Page MenuHomePhabricator

Move Wikidata term store to separate database cluster
Open, Needs TriagePublic

Description

“Currently term store is reaching 340GB in wikidata and slowly reaching the wb_terms era”, so @Ladsgroup wants to “[split] s8 into a core cluster and a dedicated cluster for term store (tentatively called x3)”.

This is the general task to achieve that; T351802: Wikibase: Introduce separate database configuration for term store covers the necessary code changes in Wikibase; the Wikimedia production / operations / DBA side can happen either in this task or in additional subtasks. (Feel free to edit this task as needed.)

Event Timeline

For further clarification, it would be good to hear from @Ladsgroup about the urgency of this on their side. This will also help @WMDE-leszek asses the priorities of the respective code changes in T351802: Wikibase: Introduce separate database configuration for term store. Regardless as I take it, there isn't much we should be doing on the Wikidata team side of things, or am I mistaken?

For further clarification, it would be good to hear from @Ladsgroup about the urgency of this on their side.

Clarification, we will not do anything until at least start of next US FY (as we need to budget a couple more dbs for extra headroom) so we have at least six months. It is not urgent but I don't want us to do it in an emergency/rushed manner either. It's more of an "early alarm". Hope that clears things.

(No idea if this is a Schema-change-in-production or something similar…)

Nope, this is for now an Epic, we need to add cloud replicas, backups, etc.

Clarification, we will not do anything until at least start of next US FY (as we need to budget a couple more dbs for extra headroom) so we have at least six months.

100% thank you! I'll copy it over to the task the wmde teams are discussing in.

Could anyone update this?
Given https://www.wikidata.org/wiki/User:ASarabadani_(WMF)/Growth_of_databases_of_Wikidata has been scaring the community I suggest we make it really clear how urgent or not this really is.

Can the current setup handle a 2x og revisions, items and statements or not?

I for one would like to import millions of citations from Wikipedias since 2019 but have been holding back because of the WDQS scalability issues which have now hopefully been effectively mitigated by the split.

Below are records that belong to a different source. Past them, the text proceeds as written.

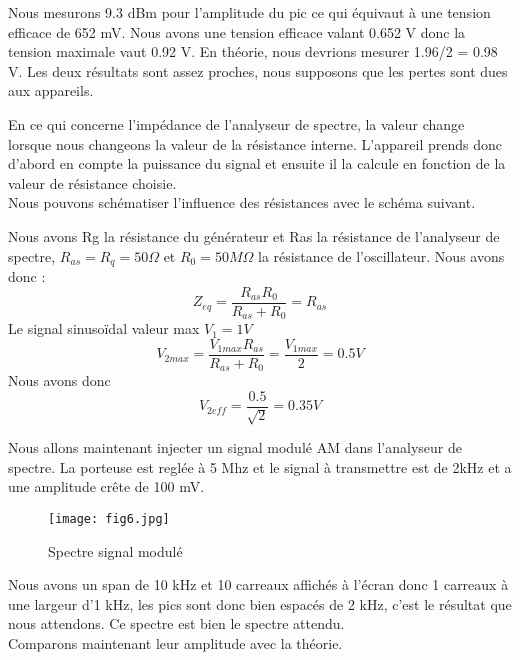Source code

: \documentclass[oneside,a4paper,12pt]{article}
\begin{document}
	Nous mesurons 9.3 dBm pour l’amplitude du pic ce qui équivaut à une tension efficace de 652 mV. Nous avons une tension efficace valant 0.652 V donc la tension maximale vaut 0.92 V. En théorie, nous devrions mesurer 1.96/2 = 0.98 V. Les deux résultats sont assez proches, nous supposons que les pertes sont dues aux appareils.
	
	En ce qui concerne l’impédance de l’analyseur de spectre, la valeur change lorsque nous changeons la valeur de la résistance interne. L’appareil prends donc d’abord en compte la puissance du signal et ensuite il la calcule en fonction de la valeur de résistance choisie.\\ 
	
	Nous pouvons schématiser l’influence des résistances avec le schéma suivant.
	
	Nous avons Rg la résistance du générateur et Ras la résistance de l’analyseur de spectre, $R_{as} = R_{q} = 50\Omega$ et $ R_{0} = 50 M\Omega $ la résistance de l'oscillateur.
	Nous avons donc :
	$$ Z_{eq} = \frac{R_{as}R_{0}}{R_{as} + R_{0}} = R_{as} $$ 
	Le signal sinusoïdal valeur max $V_{1} = 1 V$\\
	$$ V_{2 max} = \frac{V_{1 max} R_{as}}{R_{as} + R_{0}} = \frac{V_{1 max}}{2} = 0.5V $$
	Nous avons donc $$ V_{2 eff} = \frac{0.5}{\sqrt{2}} = 0.35V $$
	
	Nous allons maintenant injecter un signal modulé AM dans l’analyseur de spectre. La porteuse est reglée à 5 Mhz et le signal à transmettre est de 2kHz et a une amplitude crête de 100 mV.
	
	\begin{figure}[h]
		\centering
		\texttt{[image: fig6.jpg]}
		\caption{Spectre signal modulé}
	\end{figure}
	
	Nous avons un span de 10 kHz et 10 carreaux affichés à l’écran donc 1 carreaux à une largeur d’1 kHz, les pics sont donc bien espacés de 2 kHz, c’est le résultat que nous attendons. 
	Ce spectre est bien le spectre attendu.\\
	
	Comparons maintenant leur amplitude avec la théorie.
	
	
\end{document}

Additionally millions of statements on existing citation items (authors, full text URLs etc. to improve the items)

Also there is talk in the community about importing all the streets of whole countries so that could easily result in millions more items.

Some members would like to import all chemicals in the world and reports we are currently missing most of them. = Millions more items.

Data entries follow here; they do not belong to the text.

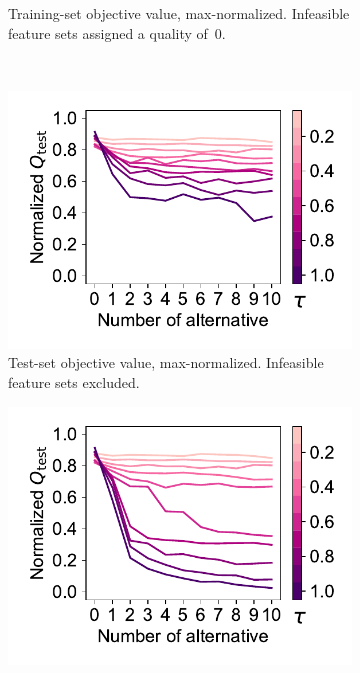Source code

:\documentclass{article}
\theoremstyle{definition}
\begin{document}
\begin{figure}[p]
\begin{subfigure}[t]{0.48\textwidth}
		\caption{
			Training-set objective value, max-normalized.
			Infeasible feature sets assigned a quality of~0.
		}
		\label{fig:afs:impact-num-alternatives-tau-train-objective-max-fillna}
	\end{subfigure}
	\\ \vspace{\baselineskip}
	\begin{subfigure}[t]{0.48\textwidth}
		\centering
		\includegraphics[width=\textwidth, trim=15 15 10 15, clip]{plots/afs-impact-num-alternatives-tau-test-objective-max.pdf}
		\caption{
			Test-set objective value, max-norma\-lized.
			Infeasible feature sets excluded.
		}
		\label{fig:afs:impact-num-alternatives-tau-test-objective-max}
	\end{subfigure}
	\hfill
	\begin{subfigure}[t]{0.48\textwidth}
		\centering
		\includegraphics[width=\textwidth, trim=15 15 10 15, clip]{plots/afs-impact-num-alternatives-tau-test-objective-max-fillna.pdf}

\end{subfigure}
\end{figure}
\end{document}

In short the community wants a system like Wikipedia where they don't have to bother about worrying about catastrophic failures.

Do we have that? No? Can we have that? If yes, when?
Funding shouldn't be a problem, the Wikipedias are dependent on Wikidata, I very much assume the board is prepared to fund whatever it takes to make Wikidata scale and prevent catastrophic failures. Also WMF is rich with millions in the bank so that is also not a likely bottleneck.

I'm not sure your comment is related to the task here. For example, importing citations is something that wikidata community needs to agree on first as a valid usecase for wikidata (many people in the community prefer to set up a dedicated wikicite for it instead of putting everything and anything on wikidata. That's the whole idea behind SDC and federation). Then we can discuss further actions.

After thinking around T351802#10453261, i came here

Nope, this is for now an Epic, we need to add cloud replicas, backups, etc.

How will these tables be exposed to cloud when it all moves to a new cluster?
Will they remain as part of wikidatawiki there?

They will be part of the new cluster, that will get replicated to wiki replicas.

@Jakob_WMDE and @Ollie.Shotton_WMDE Hi, do you think it'd be useful to switch production too? It'd be noop until we set up x3 but that'll switch a lot of code paths to reduce moving parts when we are switching to x3

@Jakob_WMDE and @Ollie.Shotton_WMDE Hi, do you think it'd be useful to switch production too? It'd be noop until we set up x3 but that'll switch a lot of code paths to reduce moving parts when we are switching to x3

Yeah, it's enabled on beta now and it should just work™, but it wouldn't hurt to make use of the virtual domains config in production too.

Change #1126002 had a related patch set uploaded (by Jakob; author: Jakob):

[mediawiki/extensions/WikibaseCirrusSearch@master] Generalize WikibasePrefixSearcher

https://gerrit.wikimedia.org/r/1126002

Change #1126003 had a related patch set uploaded (by Jakob; author: Jakob):

[mediawiki/extensions/WikibaseCirrusSearch@master] Enable highlighting for other fields in ElasticTermResult

https://gerrit.wikimedia.org/r/1126003

Change #1126004 had a related patch set uploaded (by Jakob; author: Jakob):

[mediawiki/extensions/WikibaseCirrusSearch@master] Add InlabelSearch

https://gerrit.wikimedia.org/r/1126004

^ Ignore these patches. I copied the wrong ticket ID. Such Monday...